Due to the spontaneous structural distortion, the crystal structure of the AgF2 monolayer is significantly different from that of the single layer in bulk AgF2, which is expected to achieve distinct properties in the AgF2 monolayer. To this end, we first investigated the magnetic properties of the AgF2 monolayer. We found that in contrast to the case of bulk AgF2, interestingly, the AgF2 monolayer is spin polarized. The magnetic moments are mainly contributed by Ag atoms, while a tiny part originates from F atoms. The local magnetic moment of an Ag atom was found to be 0.39 μB. It should be noted that the existence of a magnetic moment does not guarantee the formation of magnetic coupling. Then, we studied the magnetic coupling in the lattice of the AgF2 monolayer. Because each Ag atom has four nearest-neighboring and two next-neighboring Ag atoms, we considered the following three different magnetic configurations: (1) ferromagnetic coupling (FM) – all magnetic moments are spin-parallel; (2) antiferromagnetic coupling (AFM-1) – the magnetic moments of Ag atom and its nearest-neighboring Ag atoms are spin-antiparallel; (3) antiferromagnetic coupling (AFM-2) – the magnetic moments of Ag atoms and its two next-neighboring Ag atoms are spin-antiparallel.

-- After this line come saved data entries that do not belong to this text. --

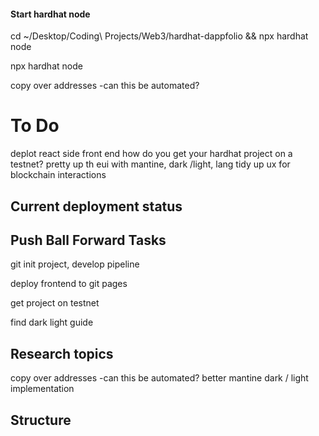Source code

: #### Start hardhat node

cd ~/Desktop/Coding\ Projects/Web3/hardhat-dappfolio && npx hardhat node

npx hardhat node

copy over addresses -can this be automated?

###

# To Do

deplot react side front end
how do you get your hardhat project on a testnet?
pretty up th eui with mantine, dark /light, lang
tidy up ux for blockchain interactions

## Current deployment status

## Push Ball Forward Tasks

git init project, develop pipeline

deploy frontend to git pages

get project on testnet

find dark light guide

## Research topics

copy over addresses -can this be automated?
better mantine
dark / light implementation

## Structure
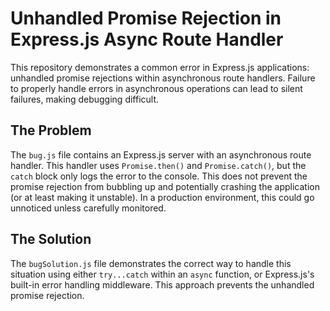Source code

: # Unhandled Promise Rejection in Express.js Async Route Handler

This repository demonstrates a common error in Express.js applications: unhandled promise rejections within asynchronous route handlers.  Failure to properly handle errors in asynchronous operations can lead to silent failures, making debugging difficult.

## The Problem

The `bug.js` file contains an Express.js server with an asynchronous route handler.  This handler uses `Promise.then()` and `Promise.catch()`, but the `catch` block only logs the error to the console. This does not prevent the promise rejection from bubbling up and potentially crashing the application (or at least making it unstable).  In a production environment, this could go unnoticed unless carefully monitored.

## The Solution

The `bugSolution.js` file demonstrates the correct way to handle this situation using either `try...catch` within an `async` function, or Express.js's built-in error handling middleware. This approach prevents the unhandled promise rejection.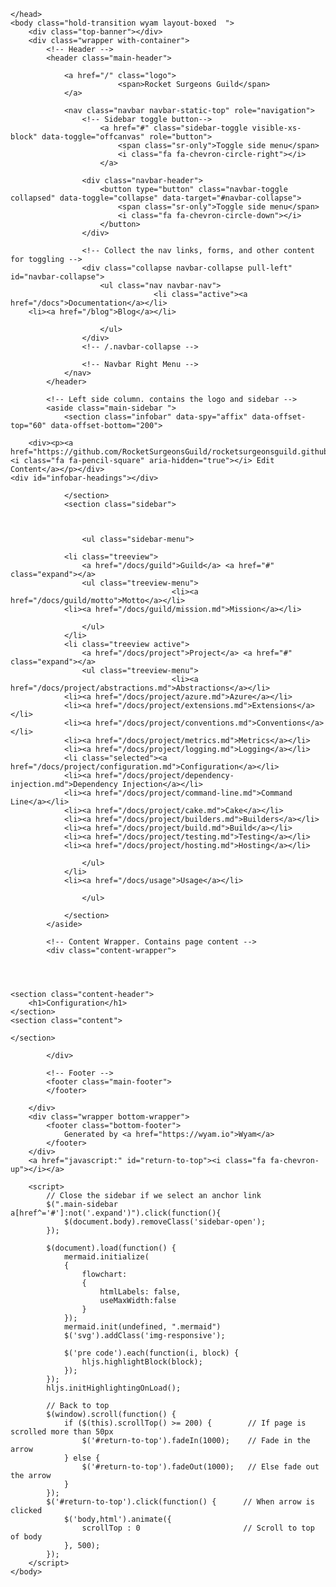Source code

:﻿<!DOCTYPE html>
<html>
    <head>
        <meta charset="utf-8">
        <meta http-equiv="X-UA-Compatible" content="IE=Edge" />
        <meta name="description" />
        <meta name="keywords" content="static content generator,static site generator,static site,HTML,web development,.NET,C#,Razor,Markdown,YAML" />
        <meta name="viewport" content="width=device-width, initial-scale=1.0">
        <link rel="shortcut icon" href="/assets/img/favicon.ico" type="image/x-icon">
        <link rel="icon" href="/assets/img/favicon.ico" type="image/x-icon">
        <title>Rocket Surgeons Guild - Configuration</title>
        <link href="/assets/css/mermaid.css" rel="stylesheet">
        <link href="/assets/css/highlight.css" rel="stylesheet">
        <link href="/assets/css/bootstrap/bootstrap.css" rel="stylesheet" />
        <link href="/assets/css/adminlte/AdminLTE.css" rel="stylesheet" />
        <link href="/assets/css/theme/theme.css" rel="stylesheet" />
        <link href="//fonts.googleapis.com/css?family=Roboto+Mono:400,700|Roboto:400,400i,700,700i" rel="stylesheet">
        <link href="/assets/css/font-awesome.min.css" rel="stylesheet" type="text/css">
        <link href="/assets/css/override.css" rel="stylesheet" />
        <script src="/assets/js/jquery-2.2.3.min.js"></script>
        <script src="/assets/js/bootstrap.min.js"></script>        
        <script src="/assets/js/app.min.js"></script>         
        <script src="/assets/js/highlight.pack.js"></script>   
        <script src="/assets/js/jquery.slimscroll.min.js"></script>
        <script src="/assets/js/jquery.sticky-kit.min.js"></script>
        <script src="/assets/js/mermaid.min.js"></script>
        <!--[if lt IE 9]>
        <script src="/assets/js/html5shiv.min.js"></script>
        <script src="/assets/js/respond.min.js"></script>
        <![endif]-->  

        
    </head>
    <body class="hold-transition wyam layout-boxed  ">    
        <div class="top-banner"></div>
        <div class="wrapper with-container">
            <!-- Header -->
            <header class="main-header">   
                     
                <a href="/" class="logo">
                            <span>Rocket Surgeons Guild</span>
                </a>   
                         
                <nav class="navbar navbar-static-top" role="navigation">
                    <!-- Sidebar toggle button-->
                        <a href="#" class="sidebar-toggle visible-xs-block" data-toggle="offcanvas" role="button">
                            <span class="sr-only">Toggle side menu</span>
                            <i class="fa fa-chevron-circle-right"></i>
                        </a>
                                        
                    <div class="navbar-header">
                        <button type="button" class="navbar-toggle collapsed" data-toggle="collapse" data-target="#navbar-collapse">
                            <span class="sr-only">Toggle side menu</span>
                            <i class="fa fa-chevron-circle-down"></i>
                        </button>
                    </div>
            
                    <!-- Collect the nav links, forms, and other content for toggling -->
                    <div class="collapse navbar-collapse pull-left" id="navbar-collapse">
                        <ul class="nav navbar-nav">                            
                                    <li class="active"><a href="/docs">Documentation</a></li>
        <li><a href="/blog">Blog</a></li>
 
                        </ul>       
                    </div>
                    <!-- /.navbar-collapse -->
                
                    <!-- Navbar Right Menu -->
                </nav>
            </header>
            
            <!-- Left side column. contains the logo and sidebar -->
            <aside class="main-sidebar ">
                <section class="infobar" data-spy="affix" data-offset-top="60" data-offset-bottom="200"> 
                    	
        <div><p><a href="https://github.com/RocketSurgeonsGuild/rocketsurgeonsguild.github.io/blob/dev/input/docs/project/configuration.md"><i class="fa fa-pencil-square" aria-hidden="true"></i> Edit Content</a></p></div>
    <div id="infobar-headings"></div>

                </section>
                <section class="sidebar">    
                                     
                    

                    <ul class="sidebar-menu">
                        
                <li class="treeview">
                    <a href="/docs/guild">Guild</a> <a href="#" class="expand"></a>
                    <ul class="treeview-menu">
                                        <li><a href="/docs/guild/motto">Motto</a></li>
                <li><a href="/docs/guild/mission.md">Mission</a></li>

                    </ul>
                </li>
                <li class="treeview active">
                    <a href="/docs/project">Project</a> <a href="#" class="expand"></a>
                    <ul class="treeview-menu">
                                        <li><a href="/docs/project/abstractions.md">Abstractions</a></li>
                <li><a href="/docs/project/azure.md">Azure</a></li>
                <li><a href="/docs/project/extensions.md">Extensions</a></li>
                <li><a href="/docs/project/conventions.md">Conventions</a></li>
                <li><a href="/docs/project/metrics.md">Metrics</a></li>
                <li><a href="/docs/project/logging.md">Logging</a></li>
                <li class="selected"><a href="/docs/project/configuration.md">Configuration</a></li>
                <li><a href="/docs/project/dependency-injection.md">Dependency Injection</a></li>
                <li><a href="/docs/project/command-line.md">Command Line</a></li>
                <li><a href="/docs/project/cake.md">Cake</a></li>
                <li><a href="/docs/project/builders.md">Builders</a></li>
                <li><a href="/docs/project/build.md">Build</a></li>
                <li><a href="/docs/project/testing.md">Testing</a></li>
                <li><a href="/docs/project/hosting.md">Hosting</a></li>

                    </ul>
                </li>
                <li><a href="/docs/usage">Usage</a></li>

                    </ul>
                            
                </section>                
            </aside>
            
            <!-- Content Wrapper. Contains page content -->
            <div class="content-wrapper">
                



	<section class="content-header">
		<h1>Configuration</h1>
	</section>
	<section class="content">
		
	</section>
                
            </div>           
            
            <!-- Footer -->
            <footer class="main-footer">
            </footer>
            
        </div>
        <div class="wrapper bottom-wrapper">
            <footer class="bottom-footer">
                Generated by <a href="https://wyam.io">Wyam</a>
            </footer>
        </div>
        <a href="javascript:" id="return-to-top"><i class="fa fa-chevron-up"></i></a>
        
        <script>           
            // Close the sidebar if we select an anchor link
            $(".main-sidebar a[href^='#']:not('.expand')").click(function(){
                $(document.body).removeClass('sidebar-open');
            });
            
            $(document).load(function() {
                mermaid.initialize(
                {
                    flowchart:
                    {
                        htmlLabels: false,
                        useMaxWidth:false
                    }
                });  
                mermaid.init(undefined, ".mermaid")
                $('svg').addClass('img-responsive');
                
                $('pre code').each(function(i, block) {
                    hljs.highlightBlock(block);
                });  
            });
            hljs.initHighlightingOnLoad();

            // Back to top
            $(window).scroll(function() {
                if ($(this).scrollTop() >= 200) {        // If page is scrolled more than 50px
                    $('#return-to-top').fadeIn(1000);    // Fade in the arrow
                } else {
                    $('#return-to-top').fadeOut(1000);   // Else fade out the arrow
                }
            });
            $('#return-to-top').click(function() {      // When arrow is clicked
                $('body,html').animate({
                    scrollTop : 0                       // Scroll to top of body
                }, 500);
            });
        </script>
    </body>
</html>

The spin density distributions for these three magnetic configurations are calculated following the equation: Δρ = ρ↑ − ρ↓, wherein ρ↑ and ρ↓ represent the spin-up and spin-down charge density, respectively. The corresponding results are shown in Fig. 2a. Among these three considered magnetic configurations for the AgF2 monolayer, the ground state with the lowest energy is AFM-1. It is energetically more stable than the FM (AFM-2) state by 39.3 (36.7) meV per f.u. The underlying mechanism for the AFM-1 coupling in the AgF2 monolayer is sought in the competition between the through-bond (super-exchange) and through-space (direct-exchange) interactions,47,48 which have been widely adopted in many previous works on 2D magnetic systems.49–52 This mechanism can qualitatively describe the interactions between the magnetic moments. For the through-bond (super-exchange) interaction, one Ag atom with down-spin (up-spin) density would induce up-spin (down-spin) density on the adjacent F atom, leading to a ferromagnetic coupling between the adjacent Ag atoms. For the through-space (direct-exchange) interaction, one Ag atom with down-spin (up-spin) density would directly induce up-spin (down-spin) density on the adjacent Ag atom, without the mediation of F atoms, which gives rise to an antiferromagnetic coupling between the adjacent Ag atoms. Both through-bond (super-exchange) and through-space (direct-exchange) interactions sensitively depend on the distance between the adjacent Ag atoms. As shown in Fig. 2a, due to the shorter distance of Ag1 (Ag3)–Ag2 (3.65 Å), the through-space (direct-exchange) interaction plays a dominant role in the magnetic coupling between Ag1 (Ag3) and Ag2. For Ag1–Ag3, the through-bond (super-exchange) interaction plays a dominant role in the magnetic coupling between Ag1 and Ag3, which results from their longer distance (4.14 Å). Based on these results, we can easily understand why the magnetic ground state for AgF2 monolayer is AFM-1.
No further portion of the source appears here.